V. Hemos investigado qué sea la ira, si es propia de algún animal
además del hombre, en qué se diferencia de la irascibilidad y cuáles sean
sus formas: averigüemos ahora si está conforme con la naturaleza, si es
útil, si bajo algún aspecto deba mantenerse. Claramente se ve si está
conforme con la naturaleza, considerando al hombre. ¿Qué hay más dulce que
él mientras persevera en el hábito ordinario de su espíritu? ¿Qué cosa más
cruel que la ira? ¿Qué ser más amante que el hombre? ¿Qué hay más repugnante
que la ira? El hombre ha nacido para ayudar al hombre; la ira para la
destrucción común.

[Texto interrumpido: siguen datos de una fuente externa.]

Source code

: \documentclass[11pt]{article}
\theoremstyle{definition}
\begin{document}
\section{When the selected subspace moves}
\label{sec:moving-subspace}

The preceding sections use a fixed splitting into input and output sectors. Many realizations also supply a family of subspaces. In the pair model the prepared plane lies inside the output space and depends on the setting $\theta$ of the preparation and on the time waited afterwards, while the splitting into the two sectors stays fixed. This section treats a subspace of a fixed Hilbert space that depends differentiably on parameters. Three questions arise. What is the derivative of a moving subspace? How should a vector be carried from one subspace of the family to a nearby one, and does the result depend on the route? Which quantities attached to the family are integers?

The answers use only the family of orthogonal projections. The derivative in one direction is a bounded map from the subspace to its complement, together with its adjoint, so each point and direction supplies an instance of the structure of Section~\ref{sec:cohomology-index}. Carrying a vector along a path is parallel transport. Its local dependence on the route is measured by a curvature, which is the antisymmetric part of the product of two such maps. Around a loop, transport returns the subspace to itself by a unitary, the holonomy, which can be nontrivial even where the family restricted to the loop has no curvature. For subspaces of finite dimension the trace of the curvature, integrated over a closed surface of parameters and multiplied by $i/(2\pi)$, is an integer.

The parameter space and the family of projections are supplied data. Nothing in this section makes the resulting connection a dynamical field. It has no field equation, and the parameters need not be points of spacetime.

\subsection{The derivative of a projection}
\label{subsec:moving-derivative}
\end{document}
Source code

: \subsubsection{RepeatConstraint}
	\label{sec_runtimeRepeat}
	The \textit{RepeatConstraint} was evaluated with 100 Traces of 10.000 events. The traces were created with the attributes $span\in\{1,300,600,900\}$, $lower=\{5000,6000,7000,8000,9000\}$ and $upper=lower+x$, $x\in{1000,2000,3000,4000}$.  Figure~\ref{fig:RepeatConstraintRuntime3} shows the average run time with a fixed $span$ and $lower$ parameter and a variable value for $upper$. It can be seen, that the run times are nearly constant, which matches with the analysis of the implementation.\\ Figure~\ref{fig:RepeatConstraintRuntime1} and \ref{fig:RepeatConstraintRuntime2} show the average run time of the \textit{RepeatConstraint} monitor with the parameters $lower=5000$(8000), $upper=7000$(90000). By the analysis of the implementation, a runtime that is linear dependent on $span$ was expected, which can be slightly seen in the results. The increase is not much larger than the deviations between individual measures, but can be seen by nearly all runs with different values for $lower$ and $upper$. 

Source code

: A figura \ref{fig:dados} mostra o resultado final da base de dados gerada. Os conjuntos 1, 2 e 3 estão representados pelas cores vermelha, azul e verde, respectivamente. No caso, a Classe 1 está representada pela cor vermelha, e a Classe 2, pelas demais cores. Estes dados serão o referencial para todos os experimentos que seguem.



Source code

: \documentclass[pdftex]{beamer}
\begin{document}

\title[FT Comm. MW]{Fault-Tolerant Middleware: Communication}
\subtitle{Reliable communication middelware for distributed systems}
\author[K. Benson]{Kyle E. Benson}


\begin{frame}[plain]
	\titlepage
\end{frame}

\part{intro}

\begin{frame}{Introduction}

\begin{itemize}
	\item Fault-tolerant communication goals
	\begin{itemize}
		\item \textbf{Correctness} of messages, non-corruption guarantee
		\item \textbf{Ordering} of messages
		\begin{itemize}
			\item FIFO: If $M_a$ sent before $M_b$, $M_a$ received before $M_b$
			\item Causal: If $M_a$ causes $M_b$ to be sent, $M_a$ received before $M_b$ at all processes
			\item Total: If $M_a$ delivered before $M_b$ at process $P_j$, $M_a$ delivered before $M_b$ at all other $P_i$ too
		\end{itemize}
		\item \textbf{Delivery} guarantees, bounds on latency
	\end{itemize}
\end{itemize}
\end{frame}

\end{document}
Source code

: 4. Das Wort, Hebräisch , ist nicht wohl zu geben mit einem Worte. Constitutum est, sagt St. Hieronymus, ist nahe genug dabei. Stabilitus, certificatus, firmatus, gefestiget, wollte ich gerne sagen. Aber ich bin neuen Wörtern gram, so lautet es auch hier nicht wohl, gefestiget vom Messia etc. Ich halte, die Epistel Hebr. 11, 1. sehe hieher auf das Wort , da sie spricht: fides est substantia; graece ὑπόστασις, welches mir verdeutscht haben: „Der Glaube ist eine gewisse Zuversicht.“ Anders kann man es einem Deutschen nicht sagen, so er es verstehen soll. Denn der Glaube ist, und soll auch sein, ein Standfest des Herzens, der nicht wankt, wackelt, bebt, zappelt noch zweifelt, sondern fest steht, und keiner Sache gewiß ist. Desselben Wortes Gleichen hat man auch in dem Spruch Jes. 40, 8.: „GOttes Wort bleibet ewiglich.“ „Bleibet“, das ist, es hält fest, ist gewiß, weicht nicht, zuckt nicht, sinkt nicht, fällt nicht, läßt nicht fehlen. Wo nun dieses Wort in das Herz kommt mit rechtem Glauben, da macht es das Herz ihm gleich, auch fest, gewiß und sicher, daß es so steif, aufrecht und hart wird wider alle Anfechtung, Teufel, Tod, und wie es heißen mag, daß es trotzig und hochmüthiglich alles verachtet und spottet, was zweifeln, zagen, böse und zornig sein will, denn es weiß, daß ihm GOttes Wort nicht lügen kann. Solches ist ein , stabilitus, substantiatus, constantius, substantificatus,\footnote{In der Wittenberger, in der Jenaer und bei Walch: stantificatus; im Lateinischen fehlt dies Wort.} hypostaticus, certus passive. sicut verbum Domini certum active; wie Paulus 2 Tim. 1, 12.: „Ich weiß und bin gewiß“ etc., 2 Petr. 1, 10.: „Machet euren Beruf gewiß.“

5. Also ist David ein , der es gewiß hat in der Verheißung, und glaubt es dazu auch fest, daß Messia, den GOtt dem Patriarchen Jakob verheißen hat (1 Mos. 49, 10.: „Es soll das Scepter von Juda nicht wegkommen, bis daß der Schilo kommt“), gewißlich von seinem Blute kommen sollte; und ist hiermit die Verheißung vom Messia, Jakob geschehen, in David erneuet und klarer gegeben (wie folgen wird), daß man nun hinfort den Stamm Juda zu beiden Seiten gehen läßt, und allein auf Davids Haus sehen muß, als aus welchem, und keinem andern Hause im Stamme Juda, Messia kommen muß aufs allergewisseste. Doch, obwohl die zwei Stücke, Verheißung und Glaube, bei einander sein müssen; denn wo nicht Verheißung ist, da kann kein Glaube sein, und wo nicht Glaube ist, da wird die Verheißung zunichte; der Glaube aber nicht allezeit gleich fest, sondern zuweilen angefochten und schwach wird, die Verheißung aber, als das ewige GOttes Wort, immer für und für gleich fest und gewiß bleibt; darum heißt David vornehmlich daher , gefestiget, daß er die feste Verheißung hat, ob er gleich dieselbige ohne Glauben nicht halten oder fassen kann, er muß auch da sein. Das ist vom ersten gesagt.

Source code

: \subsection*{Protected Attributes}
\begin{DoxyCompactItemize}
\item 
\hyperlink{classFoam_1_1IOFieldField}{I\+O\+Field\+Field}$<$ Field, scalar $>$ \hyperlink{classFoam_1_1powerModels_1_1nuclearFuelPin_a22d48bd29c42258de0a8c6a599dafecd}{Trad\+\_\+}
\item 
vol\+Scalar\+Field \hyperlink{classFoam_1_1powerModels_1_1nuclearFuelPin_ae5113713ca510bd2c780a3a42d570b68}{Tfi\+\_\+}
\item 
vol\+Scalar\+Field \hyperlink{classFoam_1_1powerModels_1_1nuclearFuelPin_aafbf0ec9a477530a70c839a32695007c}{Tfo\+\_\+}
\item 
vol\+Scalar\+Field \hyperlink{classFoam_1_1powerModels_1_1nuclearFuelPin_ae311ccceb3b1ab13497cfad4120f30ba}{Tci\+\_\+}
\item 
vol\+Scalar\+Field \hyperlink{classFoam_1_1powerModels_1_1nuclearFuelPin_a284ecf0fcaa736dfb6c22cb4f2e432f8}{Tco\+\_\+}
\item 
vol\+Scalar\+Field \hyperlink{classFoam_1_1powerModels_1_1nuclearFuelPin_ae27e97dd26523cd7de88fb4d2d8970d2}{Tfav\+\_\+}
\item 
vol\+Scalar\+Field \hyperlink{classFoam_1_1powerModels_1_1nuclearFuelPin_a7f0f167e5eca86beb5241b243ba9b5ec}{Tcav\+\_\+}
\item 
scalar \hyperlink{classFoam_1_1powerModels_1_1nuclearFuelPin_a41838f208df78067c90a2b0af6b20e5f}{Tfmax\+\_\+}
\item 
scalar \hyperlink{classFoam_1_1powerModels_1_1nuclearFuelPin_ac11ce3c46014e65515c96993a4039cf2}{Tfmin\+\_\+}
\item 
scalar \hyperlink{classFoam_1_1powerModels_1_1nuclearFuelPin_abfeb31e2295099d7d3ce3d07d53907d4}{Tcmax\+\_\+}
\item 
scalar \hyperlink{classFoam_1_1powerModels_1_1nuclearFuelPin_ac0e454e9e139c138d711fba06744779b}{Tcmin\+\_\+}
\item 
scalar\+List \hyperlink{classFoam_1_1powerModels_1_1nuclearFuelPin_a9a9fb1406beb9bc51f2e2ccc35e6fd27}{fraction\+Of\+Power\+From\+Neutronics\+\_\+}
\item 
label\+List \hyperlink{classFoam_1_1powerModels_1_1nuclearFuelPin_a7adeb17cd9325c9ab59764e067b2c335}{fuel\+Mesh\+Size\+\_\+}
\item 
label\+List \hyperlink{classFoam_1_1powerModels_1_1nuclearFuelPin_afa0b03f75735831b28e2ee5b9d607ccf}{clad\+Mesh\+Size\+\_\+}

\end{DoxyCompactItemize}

El hombre busca la sociedad, la ira el aislamiento; el
hombre quiere ser útil, la ira quiere dañar; el hombre socorre hasta a los
desconocidos, la ira hiere hasta a los amigos más íntimos; el hombre está
dispuesto a sacrificarse por los intereses ajenos, la ira se precipita en el
peligro con tal de arrastrar consigo a otro. Ahora bien: ¿podrá desconocerse
más la naturaleza que atribuyendo a su obra mejor, a la más perfecta, este
vicio tan feroz y funesto? La ira, como hemos dicho, es ávida de venganza, y
no está conforme con la naturaleza del hombre que tal deseo penetre en su
tranquilo pecho. La vida humana descansa en los beneficios y la concordia; y
no el terror, sino el amor mutuo estrecha la alianza de los comunes
auxilios.-¡Cómo! ¿el castigo no es a veces una necesidad? -Ciertamente, pero
debe ser justo y razonado; porque no daña, sino que cura aparentando dañar.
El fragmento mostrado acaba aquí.